NOT FOR RELEASE, PUBLICATION OR DISTRIBUTION, IN WHOLE OR IN PART, IN, INTO OR FROM ANY JURISDICTION WHERE TO DO SO WOULD CONSTITUTE A VIOLATION OF THE RELEVANT LAWS OF THAT JURISDICTION

THIS ANNOUNCEMENT CONTAINS INSIDE INFORMATION

17 April 2018

 

Recommended Offer

for

UBM plc ("UBM")

by

Informa PLC ("Informa")

Results of Court Meeting and General Meeting

UBM is pleased to announce that at a Court Meeting and General Meeting of UBM Shareholders held earlier today in connection with the recommended offer for UBM by Informa to be effected by means of a Court-sanctioned scheme of arrangement under the Jersey Companies Law, all the resolutions proposed were duly passed.

At the Court Meeting, a majority in number of Scheme Shareholders, who voted (either in person or by proxy) and who together represented over 3/4ths of the voting rights of Scheme Shareholders who are on UBM's register of members at the Voting Record Time, voted in favour of the resolution to approve the Scheme. The resolution was accordingly passed.

At the General Meeting, the Special Resolution to approve the Scheme and provide for its implementation, including the amendment of UBM's articles of association, was also passed by 2/3rds of votes cast by UBM Shareholders.

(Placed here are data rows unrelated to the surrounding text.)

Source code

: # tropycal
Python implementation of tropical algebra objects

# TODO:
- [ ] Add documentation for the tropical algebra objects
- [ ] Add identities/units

Full details of the resolutions are set out in the notices of the Court Meeting and the General Meeting contained in the Scheme Document sent to UBM Shareholders dated 14 March 2018.

COURT MEETING The voting on the resolution to approve the Scheme was taken on a poll and the results were as follows:

Number of Scheme Shareholders voting: For: 593 (95.80%) Against: 26 (4.20%)

Number of votes: For: 267,832,896 (99.83%) Against: 446,090 (0.17%)

Percentage of eligible Scheme Shares voted: For: 67.96% Against: 0.11%

GENERAL MEETING The voting on the Special Resolution to approve the Scheme and provide for its implementation, including the amendment of UBM's articles of association, was taken on a poll and the results were as follows:

Number of votes: For: 267,561,390 (99.82%) Against: 471,276 (0.18%) Withheld: 27,236

Completion of the acquisition remains subject to the satisfaction or waiver of the other Conditions set out in the Scheme Document. Engagement with the Competition and Markets Authority in the UK is underway and both UBM and Informa remain confident of completion by the end of the second quarter of 2018.

UBM will give adequate notice of the date and time of the Scheme Court Sanction Hearing, when known, by issuing an announcement through a Regulatory Information Service, with such announcement being made available on UBM's website at www.ubm.com.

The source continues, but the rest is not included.